> **Data for this exercise**:
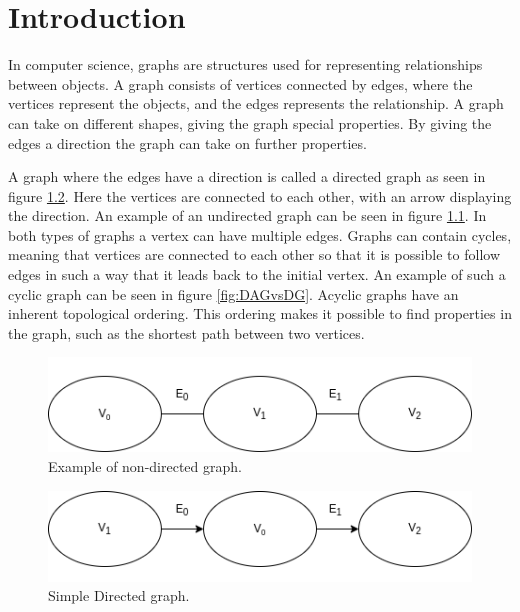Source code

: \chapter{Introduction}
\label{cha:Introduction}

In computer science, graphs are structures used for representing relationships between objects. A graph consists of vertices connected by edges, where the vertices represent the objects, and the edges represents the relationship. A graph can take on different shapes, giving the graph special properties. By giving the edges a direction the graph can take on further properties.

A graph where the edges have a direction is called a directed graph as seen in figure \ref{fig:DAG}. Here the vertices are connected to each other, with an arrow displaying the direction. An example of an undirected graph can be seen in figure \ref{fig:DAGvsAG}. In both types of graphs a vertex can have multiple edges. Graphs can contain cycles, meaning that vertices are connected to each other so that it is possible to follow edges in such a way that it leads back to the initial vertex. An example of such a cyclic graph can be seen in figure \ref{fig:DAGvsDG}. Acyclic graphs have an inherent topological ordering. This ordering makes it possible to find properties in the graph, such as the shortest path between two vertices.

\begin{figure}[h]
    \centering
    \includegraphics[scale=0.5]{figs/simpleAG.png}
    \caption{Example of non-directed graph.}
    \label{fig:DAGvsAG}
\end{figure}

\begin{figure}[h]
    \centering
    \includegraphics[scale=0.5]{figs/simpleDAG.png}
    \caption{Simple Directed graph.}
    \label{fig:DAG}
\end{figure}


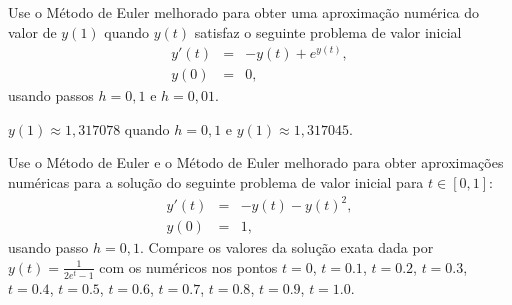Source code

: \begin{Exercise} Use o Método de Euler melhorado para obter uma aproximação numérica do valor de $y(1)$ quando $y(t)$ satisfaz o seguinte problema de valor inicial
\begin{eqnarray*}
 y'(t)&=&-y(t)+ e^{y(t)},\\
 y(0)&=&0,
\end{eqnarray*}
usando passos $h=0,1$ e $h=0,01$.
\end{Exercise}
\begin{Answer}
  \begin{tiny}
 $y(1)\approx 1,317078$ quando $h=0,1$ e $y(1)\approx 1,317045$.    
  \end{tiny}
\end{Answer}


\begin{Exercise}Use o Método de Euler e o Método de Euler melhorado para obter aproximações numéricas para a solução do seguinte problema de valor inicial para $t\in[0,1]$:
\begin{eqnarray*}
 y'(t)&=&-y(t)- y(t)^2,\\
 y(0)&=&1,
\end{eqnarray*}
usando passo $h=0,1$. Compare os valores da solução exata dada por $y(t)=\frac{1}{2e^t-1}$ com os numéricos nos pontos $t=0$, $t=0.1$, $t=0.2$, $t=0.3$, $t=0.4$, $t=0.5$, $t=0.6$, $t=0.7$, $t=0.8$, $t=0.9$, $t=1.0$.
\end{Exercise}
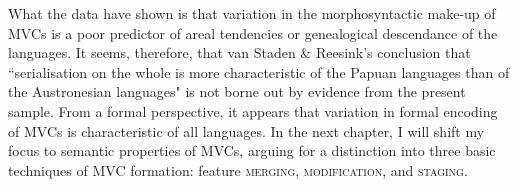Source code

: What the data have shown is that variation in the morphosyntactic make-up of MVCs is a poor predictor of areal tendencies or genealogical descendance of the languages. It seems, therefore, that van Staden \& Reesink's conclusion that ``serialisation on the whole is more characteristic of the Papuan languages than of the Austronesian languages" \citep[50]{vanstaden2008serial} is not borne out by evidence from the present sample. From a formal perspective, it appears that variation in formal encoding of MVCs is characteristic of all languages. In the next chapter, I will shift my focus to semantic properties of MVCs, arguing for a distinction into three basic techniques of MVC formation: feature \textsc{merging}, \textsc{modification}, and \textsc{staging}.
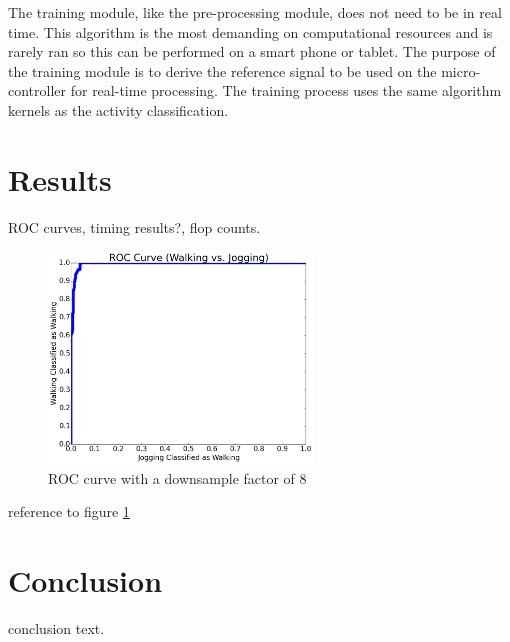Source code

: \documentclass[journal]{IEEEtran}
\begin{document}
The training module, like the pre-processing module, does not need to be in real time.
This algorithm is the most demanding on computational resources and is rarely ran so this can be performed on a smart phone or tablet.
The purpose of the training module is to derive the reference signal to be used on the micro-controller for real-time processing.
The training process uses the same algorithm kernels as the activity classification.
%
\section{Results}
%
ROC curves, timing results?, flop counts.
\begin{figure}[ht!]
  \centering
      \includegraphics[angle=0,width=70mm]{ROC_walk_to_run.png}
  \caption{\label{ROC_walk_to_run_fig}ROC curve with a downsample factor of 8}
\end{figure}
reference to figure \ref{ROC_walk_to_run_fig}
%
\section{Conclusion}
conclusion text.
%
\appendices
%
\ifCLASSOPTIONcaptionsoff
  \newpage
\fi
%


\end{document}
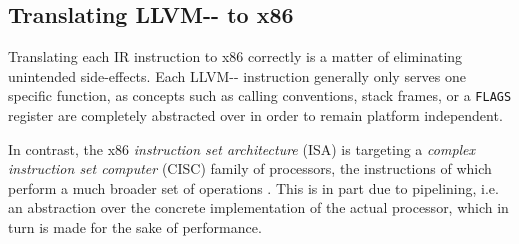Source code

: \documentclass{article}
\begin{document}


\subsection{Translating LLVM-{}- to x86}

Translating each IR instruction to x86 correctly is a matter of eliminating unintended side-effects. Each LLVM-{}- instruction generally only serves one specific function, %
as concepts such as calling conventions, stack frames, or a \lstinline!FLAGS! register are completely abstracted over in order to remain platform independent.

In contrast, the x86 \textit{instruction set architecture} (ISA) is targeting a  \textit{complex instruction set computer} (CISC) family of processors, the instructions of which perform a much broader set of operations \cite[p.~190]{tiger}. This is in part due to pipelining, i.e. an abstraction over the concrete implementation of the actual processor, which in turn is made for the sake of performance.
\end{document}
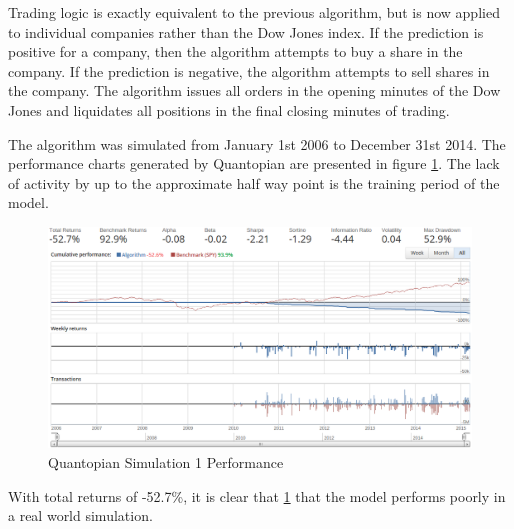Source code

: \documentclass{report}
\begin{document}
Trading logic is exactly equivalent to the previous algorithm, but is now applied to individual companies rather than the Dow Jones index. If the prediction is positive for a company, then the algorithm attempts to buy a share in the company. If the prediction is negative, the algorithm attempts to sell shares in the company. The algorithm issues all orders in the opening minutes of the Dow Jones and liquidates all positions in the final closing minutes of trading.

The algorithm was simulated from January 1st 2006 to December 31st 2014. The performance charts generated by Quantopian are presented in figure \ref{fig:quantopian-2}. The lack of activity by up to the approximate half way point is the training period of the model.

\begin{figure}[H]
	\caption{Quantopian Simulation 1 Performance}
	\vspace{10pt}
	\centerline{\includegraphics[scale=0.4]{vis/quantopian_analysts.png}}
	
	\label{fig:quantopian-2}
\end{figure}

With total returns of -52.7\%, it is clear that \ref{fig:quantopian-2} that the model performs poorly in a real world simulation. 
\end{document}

> **What is required**:
If a line in the material contains "activity", show it.

> **Exercise output**:
The training process uses the same algorithm kernels as the activity classification.
The algorithm was simulated from January 1st 2006 to December 31st 2014. The performance charts generated by Quantopian are presented in figure \ref{fig:quantopian-2}. The lack of activity by up to the approximate half way point is the training period of the model.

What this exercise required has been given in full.